Historic Site Review: Frogmore Cotton Plantation, Natchez, MS

One of the cabins on site at Frogmore.

One of the cabins on site at Frogmore.

In the midst of conversation and debate about how to best interpret slavery at historic sites, I recently visited Frogmore Plantation in Natchez, Mississippi. When my family signed up to take a tour of this working cotton plantation as part of our Mississippi River cruise, I was admittedly excited but with some trepidation. Viewing the experience through the historian’s lens (instead of just being a curious visitor), it could have been enlightening or terrible. In review, the experience sat somewhere between the two, although nowhere near as bad as I feared.

The excursion promotion stated that we would be visiting a working cotton plantation where we would learn about the lives of slaves and see a musical performance about slave life. I hoped to see a balanced and historical representation of slavery; I feared I would see caricatures of slaves and a covering up of the horrors of slavery. Fortunately, I saw more of the first than of the second. Unfortunately, I do not think they went far enough in their interpretation or delivered what was advertised.

Frogmore advertises their tours as such:

“Contrast a working cotton plantation of the early 1800’s with a modern cotton plantation and gin of today. Follow the early Natchez planters and their slaves through an evolution from the wilderness to a thriving 1850’s cotton plantation, and then beyond the War Between the States to a struggling new way of life. Listen to the slave customs, secret music, and their surprising relationships with the master, mistress, and overseer. Walk through authentically furnished slave quarters, rare steam gin, and other plantation dependencies.” (http://www.frogmoreplantation.com/)

Part of a cabin set up to show living quarters during slavery.

Part of a cabin set up to show living quarters during slavery.

Our tour started with the bus pulling into the modern cotton processing barns of Frogmore, which still harvests and processes the cotton growing in the surrounding fields. Our Frogmore guide joined us as we pulled through one of the barns and she explained the modern gin and how they currently process cotton. After that we drove down the road to where they had the historic buildings set up. The historic section of Frogmore consists of a small church, six to eight slave cabins from different plantations, steam gin, store, and the plantation house. Our guide quickly changed into period clothes and we began our experience in the church. This part of the presentation consisted of a single gentleman singing a few recognizable hymns that have strong connections to slave life and our guide talking about the history of slavery. While the music presentation was nothing spectacular, I was very pleased that our guide presented very factual and balanced information about slavery and its hardships.

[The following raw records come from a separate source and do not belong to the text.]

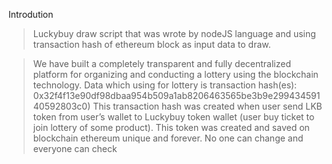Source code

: Introdution

> Luckybuy draw script that was wrote by nodeJS language and using transaction hash of ethereum block as input data to draw.

> We have built a completely transparent and fully decentralized platform for organizing and conducting a lottery using the blockchain technology.
Data which using for lottery is transaction hash(es): 0x32f4f13e90df98dbaa954b509a1ab8206463565be3b9e29943459140592803c0)
This transaction hash was created when user send LKB token from user’s wallet to Luckybuy token wallet (user buy ticket to join lottery of some product).
This token was created and saved on blockchain ethereum unique and forever. No one can change and everyone can check
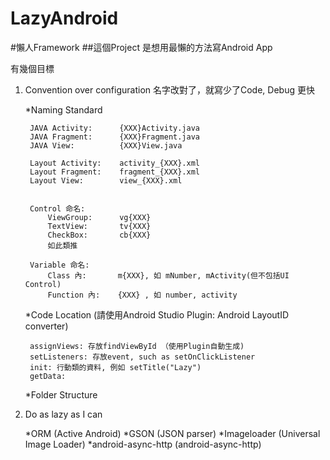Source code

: LazyAndroid
===========

#懶人Framework
##這個Project 是想用最懶的方法寫Android App


有幾個目標

1. Convention over configuration
    名字改對了，就寫少了Code, Debug 更快

    *Naming Standard

        JAVA Activity:      {XXX}Activity.java
        JAVA Fragment:      {XXX}Fragment.java
        JAVA View:          {XXX}View.java

        Layout Activity:    activity_{XXX}.xml
        Layout Fragment:    fragment_{XXX}.xml
        Layout View:        view_{XXX}.xml


        Control 命名:
            ViewGroup:      vg{XXX}
            TextView:       tv{XXX}
            CheckBox:       cb{XXX}
            如此類推

        Variable 命名:
            Class 內:       m{XXX}, 如 mNumber, mActivity(但不包括UI Control)
            Function 內:    {XXX} , 如 number, activity

    *Code Location (請使用Android Studio Plugin: Android LayoutID converter)

        assignViews: 存放findViewById （使用Plugin自動生成)
        setListeners: 存放event, such as setOnClickListener
        init: 行動類的資料, 例如 setTitle("Lazy")
        getData:

    *Folder Structure


2. Do as lazy as I can

    *ORM (Active Android)
    *GSON (JSON parser)
    *Imageloader (Universal Image Loader)
    *android-async-http (android-async-http)

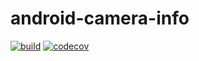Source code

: # android-camera-info
[![build](https://github.com/amoseui/android-camera-info/actions/workflows/main.yml/badge.svg?branch=main)](https://github.com/amoseui/android-camera-info/actions/workflows/main.yml)
[![codecov](https://codecov.io/gh/amoseui/android-camera-info/branch/main/graph/badge.svg?token=oFpsuksGMc)](https://codecov.io/gh/amoseui/android-camera-info)
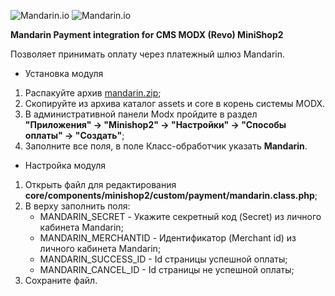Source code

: ![Mandarin.io](../assets/images/Payments_by_color.png#gh-light-mode-only)
![Mandarin.io](../assets/images/Payments_by_color_bl.png#gh-dark-mode-only)

<b>Mandarin Payment integration for CMS MODX (Revo) MiniShop2</b>

Позволяет принимать оплату через платежный шлюз Mandarin.

* Установка модуля

1. Распакуйте архив [mandarin.zip](https://github.com/mksnmx/mandarin-cms/raw/main/ModX/Revo/mandarin.zip);
2. Скопируйте из архива каталог assets и core в корень системы MODX.
3. В административной панели Modx пройдите в раздел <strong>"Приложения" -> "Minishop2" -> "Настройки" -> "Способы оплаты" -> "Создать"</strong>;
4. Заполните все поля, в поле Класс-обработчик указать <strong>Mandarin</strong>.

* Настройка модуля
1. Открыть файл для редактирования 
<strong>core/components/minishop2/custom/payment/mandarin.class.php</strong>;
2. В верху заполнить поля:
    - MANDARIN_SECRET - Укажите секретный код (Secret) из личного кабинета Mandarin;
    - MANDARIN_MERCHANTID - Идентификатор (Merchant id) из личного кабинета Mandarin;
    - MANDARIN_SUCCESS_ID - Id страницы успешной оплаты;
    - MANDARIN_CANCEL_ID - Id страницы не успешной оплаты;
3. Сохраните файл.

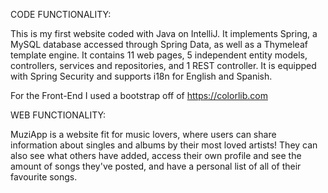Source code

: CODE FUNCTIONALITY:

This is my first website coded with Java on IntelliJ. 
It implements Spring, a MySQL database accessed through Spring Data, as well as a Thymeleaf template engine. 
It contains 11 web pages, 5 independent entity models, controllers, services and repositories, and 1 REST controller. 
It is equipped with Spring Security and supports i18n for English and Spanish.

For the Front-End I used a bootstrap off of https://colorlib.com

WEB FUNCTIONALITY:

MuziApp is a website fit for music lovers, where users can share information about singles and albums by their most loved artists! 
They can also see what others have added, access their own profile and see the amount of songs they've posted, and have a personal list of all of their favourite songs.

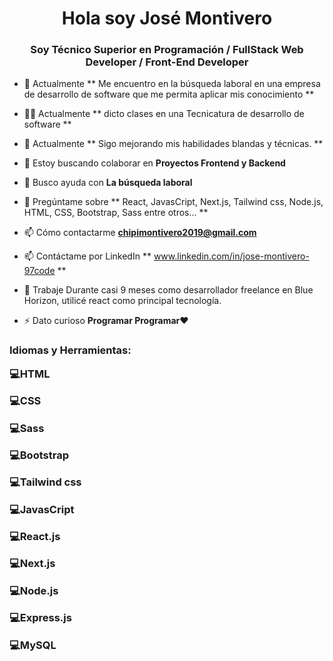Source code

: <h1 align="center">Hola soy José Montivero</h1>
<h3 align="center">Soy Técnico Superior en Programación / FullStack Web Developer / Front-End Developer</h3>

- 🔭 Actualmente ** Me encuentro en la búsqueda laboral en una empresa de desarrollo de software que me permita aplicar mis conocimiento **
  
- 👨‍🏫 Actualmente ** dicto clases en una Tecnicatura de desarrollo de software **

- 🌱 Actualmente ** Sigo mejorando mis habilidades blandas y técnicas. **

- 👯 Estoy buscando colaborar en **Proyectos Frontend y Backend**

- 🤝 Busco ayuda con **La búsqueda laboral**

- 💬 Pregúntame sobre ** React, JavasCript, Next.js, Tailwind css, Node.js, HTML, CSS, Bootstrap, Sass entre otros... **

- 📫 Cómo contactarme **chipimontivero2019@gmail.com**
  
- 📫 Contáctame por LinkedIn ** www.linkedin.com/in/jose-montivero-97code **

- 📄 Trabaje Durante casi 9 meses como desarrollador freelance en Blue Horizon, utilicé react como principal tecnología.

- ⚡ Dato curioso **Programar Programar❤**


<h3 align="left">Idiomas y Herramientas:</ h3>
<p align="left">
💻HTML

💻CSS

💻Sass

💻Bootstrap
  
💻Tailwind css

💻JavasCript

💻React.js

💻Next.js
  
💻Node.js

💻Express.js
  
💻MySQL
</p>
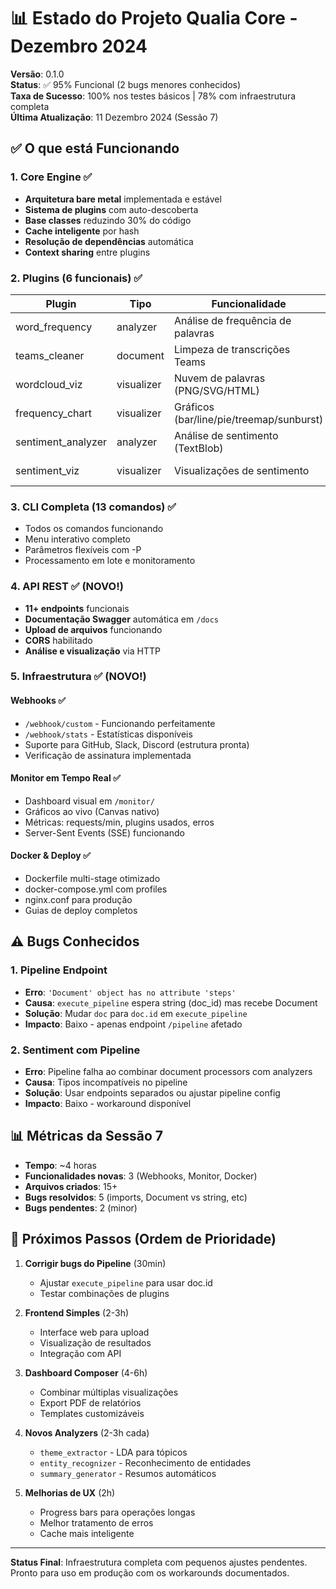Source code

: # 📊 Estado do Projeto Qualia Core - Dezembro 2024

**Versão**: 0.1.0  
**Status**: ✅ 95% Funcional (2 bugs menores conhecidos)  
**Taxa de Sucesso**: 100% nos testes básicos | 78% com infraestrutura completa  
**Última Atualização**: 11 Dezembro 2024 (Sessão 7)

## ✅ O que está Funcionando

### 1. Core Engine ✅
- **Arquitetura bare metal** implementada e estável
- **Sistema de plugins** com auto-descoberta
- **Base classes** reduzindo 30% do código
- **Cache inteligente** por hash
- **Resolução de dependências** automática
- **Context sharing** entre plugins

### 2. Plugins (6 funcionais) ✅
| Plugin | Tipo | Funcionalidade | Status |
|--------|------|----------------|--------|
| word_frequency | analyzer | Análise de frequência de palavras | ✅ 100% |
| teams_cleaner | document | Limpeza de transcrições Teams | ✅ 100% |
| wordcloud_viz | visualizer | Nuvem de palavras (PNG/SVG/HTML) | ✅ 100% |
| frequency_chart | visualizer | Gráficos (bar/line/pie/treemap/sunburst) | ✅ 100% |
| sentiment_analyzer | analyzer | Análise de sentimento (TextBlob) | ✅ 100% |
| sentiment_viz | visualizer | Visualizações de sentimento | ✅ 100% |

### 3. CLI Completa (13 comandos) ✅
- Todos os comandos funcionando
- Menu interativo completo
- Parâmetros flexíveis com -P
- Processamento em lote e monitoramento

### 4. API REST ✅ (NOVO!)
- **11+ endpoints** funcionais
- **Documentação Swagger** automática em `/docs`
- **Upload de arquivos** funcionando
- **CORS** habilitado
- **Análise e visualização** via HTTP

### 5. Infraestrutura ✅ (NOVO!)

#### Webhooks ✅
- `/webhook/custom` - Funcionando perfeitamente
- `/webhook/stats` - Estatísticas disponíveis
- Suporte para GitHub, Slack, Discord (estrutura pronta)
- Verificação de assinatura implementada

#### Monitor em Tempo Real ✅
- Dashboard visual em `/monitor/`
- Gráficos ao vivo (Canvas nativo)
- Métricas: requests/min, plugins usados, erros
- Server-Sent Events (SSE) funcionando

#### Docker & Deploy ✅
- Dockerfile multi-stage otimizado
- docker-compose.yml com profiles
- nginx.conf para produção
- Guias de deploy completos

## ⚠️ Bugs Conhecidos

### 1. Pipeline Endpoint
- **Erro**: `'Document' object has no attribute 'steps'`
- **Causa**: `execute_pipeline` espera string (doc_id) mas recebe Document
- **Solução**: Mudar `doc` para `doc.id` em `execute_pipeline`
- **Impacto**: Baixo - apenas endpoint `/pipeline` afetado

### 2. Sentiment com Pipeline
- **Erro**: Pipeline falha ao combinar document processors com analyzers
- **Causa**: Tipos incompatíveis no pipeline
- **Solução**: Usar endpoints separados ou ajustar pipeline config
- **Impacto**: Baixo - workaround disponível

## 📊 Métricas da Sessão 7

- **Tempo**: ~4 horas
- **Funcionalidades novas**: 3 (Webhooks, Monitor, Docker)
- **Arquivos criados**: 15+
- **Bugs resolvidos**: 5 (imports, Document vs string, etc)
- **Bugs pendentes**: 2 (minor)

## 🚀 Próximos Passos (Ordem de Prioridade)

1. **Corrigir bugs do Pipeline** (30min)
   - Ajustar `execute_pipeline` para usar doc.id
   - Testar combinações de plugins

2. **Frontend Simples** (2-3h)
   - Interface web para upload
   - Visualização de resultados
   - Integração com API

3. **Dashboard Composer** (4-6h)
   - Combinar múltiplas visualizações
   - Export PDF de relatórios
   - Templates customizáveis

4. **Novos Analyzers** (2-3h cada)
   - `theme_extractor` - LDA para tópicos
   - `entity_recognizer` - Reconhecimento de entidades
   - `summary_generator` - Resumos automáticos

5. **Melhorias de UX** (2h)
   - Progress bars para operações longas
   - Melhor tratamento de erros
   - Cache mais inteligente

---

**Status Final**: Infraestrutura completa com pequenos ajustes pendentes. Pronto para uso em produção com os workarounds documentados.
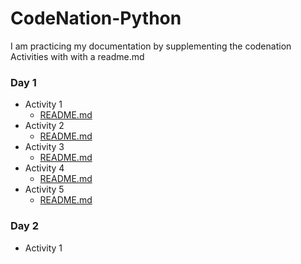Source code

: # CodeNation-Python

I am practicing my documentation by supplementing the codenation Activities with with a readme.md

### Day 1

- Activity 1
  - [README.md](./Activity%201/README.md)
- Activity 2
  - [README.md](./Activity%202/README.md)
- Activity 3
  - [README.md](./Activity%203/README.md)
- Activity 4
  - [README.md](./Activity%204/README.md)
- Activity 5
  - [README.md](./Activity%205/README.md)

### Day 2

- Activity 1
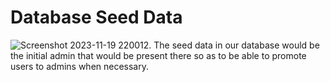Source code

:# Database Seed Data
![Screenshot 2023-11-19 220012](https://github.com/masefa11/swe3313Project/assets/143557674/b297adf7-6cdb-4977-b618-4d91f2e65fc4).
The seed data in our database would be the initial admin that would be present there so as to be able to promote users to admins when necessary.
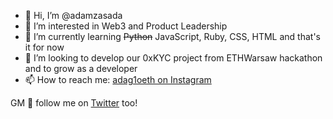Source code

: - 👋 Hi, I’m @adamzasada
- 👀 I’m interested in Web3 and Product Leadership
- 🌱 I’m currently learning ~~Python~~ JavaScript, Ruby, CSS, HTML and that's it for now
- 💞️ I’m looking to develop our 0xKYC project from ETHWarsaw hackathon and to grow as a developer
- 📫 How to reach me: [adag1oeth on Instagram](https://www.instagram.com/adag1oeth "adag1oeth")

GM 🤝 follow me on [Twitter](https://www.twitter.com/adag1oeth "Adag1o's ;)") too!
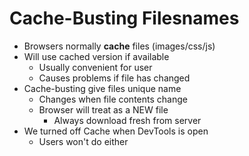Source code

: # Cache-Busting Filesnames

- Browsers normally **cache** files (images/css/js)
- Will use cached version if available
    - Usually convenient for user
    - Causes problems if file has changed
- Cache-busting give files unique name
    - Changes when file contents change
    - Browser will treat as a NEW file
        - Always download fresh from server
- We turned off Cache when DevTools is open
    - Users won't do either
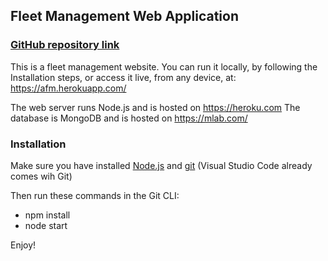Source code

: ## Fleet Management Web Application

### [GitHub repository link](https://github.com/andreiulinici/fleet-management)

This is a fleet management website. You can run it locally, by following 
the Installation steps, or access it live, from any device, at:
https://afm.herokuapp.com/

The web server runs Node.js and is hosted on https://heroku.com
The database is MongoDB and is hosted on https://mlab.com/

### Installation

Make sure you have installed [Node.js](https://nodejs.org/en/) and [git](https://git-scm.com/) (Visual Studio Code already comes wih Git)

Then run these commands in the Git CLI:

* npm install
* node start

Enjoy!
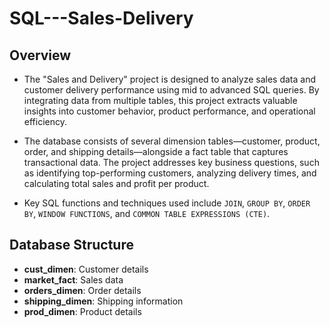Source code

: # SQL---Sales-Delivery

## Overview
- The "Sales and Delivery" project is designed to analyze sales data and customer delivery performance using mid to advanced SQL queries. By integrating data from multiple tables, this project extracts valuable insights into customer behavior, product performance, and operational efficiency.

- The database consists of several dimension tables—customer, product, order, and shipping details—alongside a fact table that captures transactional data. The project addresses key business questions, such as identifying top-performing customers, analyzing delivery times, and calculating total sales and profit per product.

- Key SQL functions and techniques used include `JOIN`, `GROUP BY`, `ORDER BY`, `WINDOW FUNCTIONS`, and `COMMON TABLE EXPRESSIONS (CTE)`.

## Database Structure
- **cust_dimen**: Customer details
- **market_fact**: Sales data
- **orders_dimen**: Order details
- **shipping_dimen**: Shipping information
- **prod_dimen**: Product details
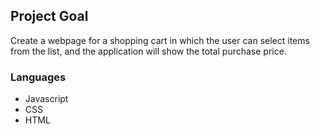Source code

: ## Project Goal

Create a webpage for a shopping cart in which the user can select items from the list, and the application will show the total purchase price.

### Languages

- Javascript
- CSS
- HTML
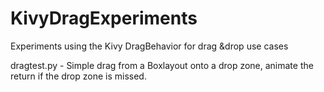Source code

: # KivyDragExperiments
Experiments using the Kivy DragBehavior for drag &amp;drop use cases

dragtest.py - Simple drag from a Boxlayout onto a drop zone, animate the return if the drop zone is missed.

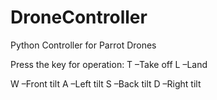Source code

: # DroneController
Python Controller for Parrot Drones

Press the key for operation:
T –Take off
L –Land

W –Front tilt
A –Left tilt
S –Back tilt
D –Right tilt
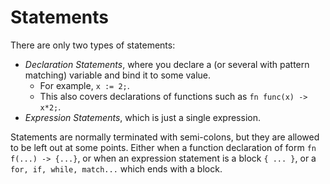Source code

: # Statements

There are only two types of statements:
- _Declaration Statements_, where you declare a (or several with pattern matching) variable and bind it to some value.
  - For example, `x := 2;`.
  - This also covers declarations of functions such as `fn func(x) -> x*2;`.
- _Expression Statements_, which is just a single expression.

Statements are normally terminated with semi-colons, but they are allowed to be left out at some points. Either when a function declaration of form `fn f(...) -> {...}`, or when an expression statement is a block `{ ... }`, or a `for, if, while, match...` which ends with a block.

Our guide demonstrates how slaves would pick cotton.

Our guide demonstrates how slaves would pick cotton.

We next moved out of the church and started touring the slave cabins. We were each provided with individual transmitters and earbud headphones so that we could hear our guide no matter where we were standing or looking (although mine did not work and they did not provide me with a second unit after I notified them of this). We only toured a few of the slave cabins; there were several that we just passed without comment. The first cabin was split into two parts, one side representing living quarters during slavery and the other represented living quarters during Reconstruction and after. In this space our guide briefly pointed out a few of the interest pieces in each room and how the living conditions changed from one period to the other. The second cabin was set up as the kitchen and the guide talked about a few of the anecdotes and artifacts connected with plantation cooking (such as how “hoecakes” earned their name). The final cabin was a dogtrot cabin set up again to show living quarters and some information about plantation life. Here the guide showed us the long bags slaves would carry to collect the cotton that they picked.

Display at the steam gin.

Display at the steam gin.

After touring the cabins, we moved to a large barn where we saw the original steam cotton gin and learned how it worked compared to the modern gin we viewed at the beginning of the tour. We were not able to pick cotton from the fields because it was the wrong season, but they provided us with cotton bolls to look at (which delighted my mom who works a lot with textiles). After our tour of the steam gin we headed to the gift shop for some cold lemonade and souvenirs before heading on the bus.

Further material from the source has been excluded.